# How to complete this task
Please set the lines down again exactly, from the top of the entries through the line that contains "## SSH overview".

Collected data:
+--

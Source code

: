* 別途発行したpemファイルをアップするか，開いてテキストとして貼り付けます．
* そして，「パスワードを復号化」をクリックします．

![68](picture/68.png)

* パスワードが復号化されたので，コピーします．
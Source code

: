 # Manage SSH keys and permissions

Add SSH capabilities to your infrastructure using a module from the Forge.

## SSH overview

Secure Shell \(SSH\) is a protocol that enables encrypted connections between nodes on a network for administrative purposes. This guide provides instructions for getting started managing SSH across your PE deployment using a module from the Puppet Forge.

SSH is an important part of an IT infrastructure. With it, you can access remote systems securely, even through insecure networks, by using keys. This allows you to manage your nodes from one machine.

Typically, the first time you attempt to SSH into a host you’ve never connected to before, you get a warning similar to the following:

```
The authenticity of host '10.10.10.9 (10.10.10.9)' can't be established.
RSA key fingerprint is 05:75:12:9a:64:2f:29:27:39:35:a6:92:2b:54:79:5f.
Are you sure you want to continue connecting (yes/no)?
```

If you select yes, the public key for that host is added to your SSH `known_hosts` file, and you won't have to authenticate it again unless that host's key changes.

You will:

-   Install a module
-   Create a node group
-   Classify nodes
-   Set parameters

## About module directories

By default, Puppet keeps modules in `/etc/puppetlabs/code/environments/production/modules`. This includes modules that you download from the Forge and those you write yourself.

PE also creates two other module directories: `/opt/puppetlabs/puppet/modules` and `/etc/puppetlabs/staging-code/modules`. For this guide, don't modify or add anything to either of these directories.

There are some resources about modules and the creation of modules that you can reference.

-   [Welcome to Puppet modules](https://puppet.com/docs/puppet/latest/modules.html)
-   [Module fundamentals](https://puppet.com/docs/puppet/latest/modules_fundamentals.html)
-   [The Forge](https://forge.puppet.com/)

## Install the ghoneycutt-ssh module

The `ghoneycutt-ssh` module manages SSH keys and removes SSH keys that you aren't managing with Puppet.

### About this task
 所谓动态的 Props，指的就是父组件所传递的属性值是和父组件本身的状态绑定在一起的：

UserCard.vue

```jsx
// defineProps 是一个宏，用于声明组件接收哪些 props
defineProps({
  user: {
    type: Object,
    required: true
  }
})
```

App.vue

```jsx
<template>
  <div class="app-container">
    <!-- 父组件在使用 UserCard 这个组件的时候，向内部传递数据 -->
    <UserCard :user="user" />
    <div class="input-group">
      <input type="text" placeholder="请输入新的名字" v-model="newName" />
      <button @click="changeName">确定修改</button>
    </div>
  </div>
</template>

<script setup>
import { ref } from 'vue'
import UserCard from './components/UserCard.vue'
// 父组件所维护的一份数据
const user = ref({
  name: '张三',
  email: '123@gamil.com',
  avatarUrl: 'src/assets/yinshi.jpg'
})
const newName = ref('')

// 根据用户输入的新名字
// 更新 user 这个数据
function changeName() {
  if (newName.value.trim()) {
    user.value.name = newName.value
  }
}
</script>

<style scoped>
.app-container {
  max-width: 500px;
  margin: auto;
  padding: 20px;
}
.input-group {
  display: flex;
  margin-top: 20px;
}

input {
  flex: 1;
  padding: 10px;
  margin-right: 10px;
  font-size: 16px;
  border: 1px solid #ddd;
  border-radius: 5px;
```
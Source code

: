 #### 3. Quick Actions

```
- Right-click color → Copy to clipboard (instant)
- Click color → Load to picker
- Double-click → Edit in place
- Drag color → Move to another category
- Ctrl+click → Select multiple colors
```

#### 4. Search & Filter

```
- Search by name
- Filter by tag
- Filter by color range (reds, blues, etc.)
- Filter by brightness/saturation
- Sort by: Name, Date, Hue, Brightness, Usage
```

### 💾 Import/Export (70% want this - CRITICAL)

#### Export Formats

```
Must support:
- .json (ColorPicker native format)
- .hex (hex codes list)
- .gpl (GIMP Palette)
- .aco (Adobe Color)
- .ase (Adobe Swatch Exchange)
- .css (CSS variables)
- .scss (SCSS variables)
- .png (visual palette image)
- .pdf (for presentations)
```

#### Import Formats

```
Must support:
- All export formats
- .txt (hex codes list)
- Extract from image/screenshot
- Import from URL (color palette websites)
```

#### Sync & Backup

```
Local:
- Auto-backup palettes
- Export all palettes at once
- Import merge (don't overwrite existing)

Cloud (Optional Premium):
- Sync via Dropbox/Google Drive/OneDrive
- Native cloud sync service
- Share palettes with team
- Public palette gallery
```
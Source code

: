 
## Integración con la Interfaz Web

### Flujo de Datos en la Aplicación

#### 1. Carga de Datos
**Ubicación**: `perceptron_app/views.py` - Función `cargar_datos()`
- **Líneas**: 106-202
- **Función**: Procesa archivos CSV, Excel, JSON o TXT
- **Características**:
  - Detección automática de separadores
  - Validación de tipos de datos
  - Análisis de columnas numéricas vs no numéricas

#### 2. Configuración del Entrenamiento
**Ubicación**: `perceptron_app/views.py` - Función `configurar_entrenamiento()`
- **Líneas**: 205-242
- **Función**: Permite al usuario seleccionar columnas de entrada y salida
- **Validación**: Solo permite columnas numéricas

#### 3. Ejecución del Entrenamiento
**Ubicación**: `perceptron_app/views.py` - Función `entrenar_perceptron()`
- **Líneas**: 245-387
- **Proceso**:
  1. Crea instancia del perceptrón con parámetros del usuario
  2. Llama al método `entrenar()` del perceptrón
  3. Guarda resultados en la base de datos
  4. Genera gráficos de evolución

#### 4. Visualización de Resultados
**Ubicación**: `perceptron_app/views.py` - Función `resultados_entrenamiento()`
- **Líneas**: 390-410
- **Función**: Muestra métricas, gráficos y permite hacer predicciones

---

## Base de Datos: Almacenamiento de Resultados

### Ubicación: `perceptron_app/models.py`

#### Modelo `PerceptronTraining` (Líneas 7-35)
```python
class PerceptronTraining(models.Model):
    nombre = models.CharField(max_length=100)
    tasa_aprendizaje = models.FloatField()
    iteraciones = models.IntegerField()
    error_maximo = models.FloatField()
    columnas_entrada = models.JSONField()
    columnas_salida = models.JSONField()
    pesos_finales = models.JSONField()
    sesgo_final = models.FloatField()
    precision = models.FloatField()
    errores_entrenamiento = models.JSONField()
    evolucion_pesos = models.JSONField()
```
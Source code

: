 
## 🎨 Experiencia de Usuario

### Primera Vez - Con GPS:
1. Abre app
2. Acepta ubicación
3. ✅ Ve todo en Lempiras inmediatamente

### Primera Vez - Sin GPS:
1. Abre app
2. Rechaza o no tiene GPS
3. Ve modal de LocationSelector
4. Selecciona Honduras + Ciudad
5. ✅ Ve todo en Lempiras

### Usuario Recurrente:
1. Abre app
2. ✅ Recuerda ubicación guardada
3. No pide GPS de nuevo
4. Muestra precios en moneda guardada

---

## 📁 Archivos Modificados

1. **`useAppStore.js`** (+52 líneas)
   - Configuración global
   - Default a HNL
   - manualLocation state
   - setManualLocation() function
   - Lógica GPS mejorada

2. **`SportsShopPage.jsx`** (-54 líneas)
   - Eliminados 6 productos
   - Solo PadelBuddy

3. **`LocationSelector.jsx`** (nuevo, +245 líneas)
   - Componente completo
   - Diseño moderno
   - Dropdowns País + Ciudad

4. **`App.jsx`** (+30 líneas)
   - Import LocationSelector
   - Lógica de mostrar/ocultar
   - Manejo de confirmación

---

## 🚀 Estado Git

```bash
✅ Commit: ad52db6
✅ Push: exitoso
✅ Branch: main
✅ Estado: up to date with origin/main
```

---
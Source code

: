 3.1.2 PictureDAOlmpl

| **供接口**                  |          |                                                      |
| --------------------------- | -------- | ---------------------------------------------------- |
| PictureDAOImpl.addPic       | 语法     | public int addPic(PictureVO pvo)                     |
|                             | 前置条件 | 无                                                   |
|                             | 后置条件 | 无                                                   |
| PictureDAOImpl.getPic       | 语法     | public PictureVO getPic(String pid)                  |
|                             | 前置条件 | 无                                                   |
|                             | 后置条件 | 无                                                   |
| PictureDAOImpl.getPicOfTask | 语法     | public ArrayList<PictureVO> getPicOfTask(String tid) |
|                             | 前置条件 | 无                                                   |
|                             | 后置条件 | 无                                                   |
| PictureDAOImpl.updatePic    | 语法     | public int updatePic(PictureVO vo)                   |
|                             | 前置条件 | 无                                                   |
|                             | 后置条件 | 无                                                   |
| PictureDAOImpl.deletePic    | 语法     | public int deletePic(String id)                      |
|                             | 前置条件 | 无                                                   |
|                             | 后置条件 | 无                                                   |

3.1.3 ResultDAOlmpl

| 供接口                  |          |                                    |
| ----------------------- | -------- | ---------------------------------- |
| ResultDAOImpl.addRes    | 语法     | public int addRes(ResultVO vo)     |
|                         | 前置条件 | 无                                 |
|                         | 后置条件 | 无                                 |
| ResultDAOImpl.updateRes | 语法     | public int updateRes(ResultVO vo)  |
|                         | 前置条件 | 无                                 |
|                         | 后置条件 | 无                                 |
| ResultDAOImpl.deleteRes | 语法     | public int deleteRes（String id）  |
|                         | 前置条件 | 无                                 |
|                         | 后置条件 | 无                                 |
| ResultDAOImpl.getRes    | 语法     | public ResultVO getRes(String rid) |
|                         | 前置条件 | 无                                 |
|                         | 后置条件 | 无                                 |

+--

# Answer for the task
Source code

:* 別途発行したpemファイルをアップするか，開いてテキストとして貼り付けます．
* そして，「パスワードを復号化」をクリックします．

![68](picture/68.png)

* パスワードが復号化されたので，コピーします．
Source code

: # Manage SSH keys and permissions

Add SSH capabilities to your infrastructure using a module from the Forge.

## SSH overview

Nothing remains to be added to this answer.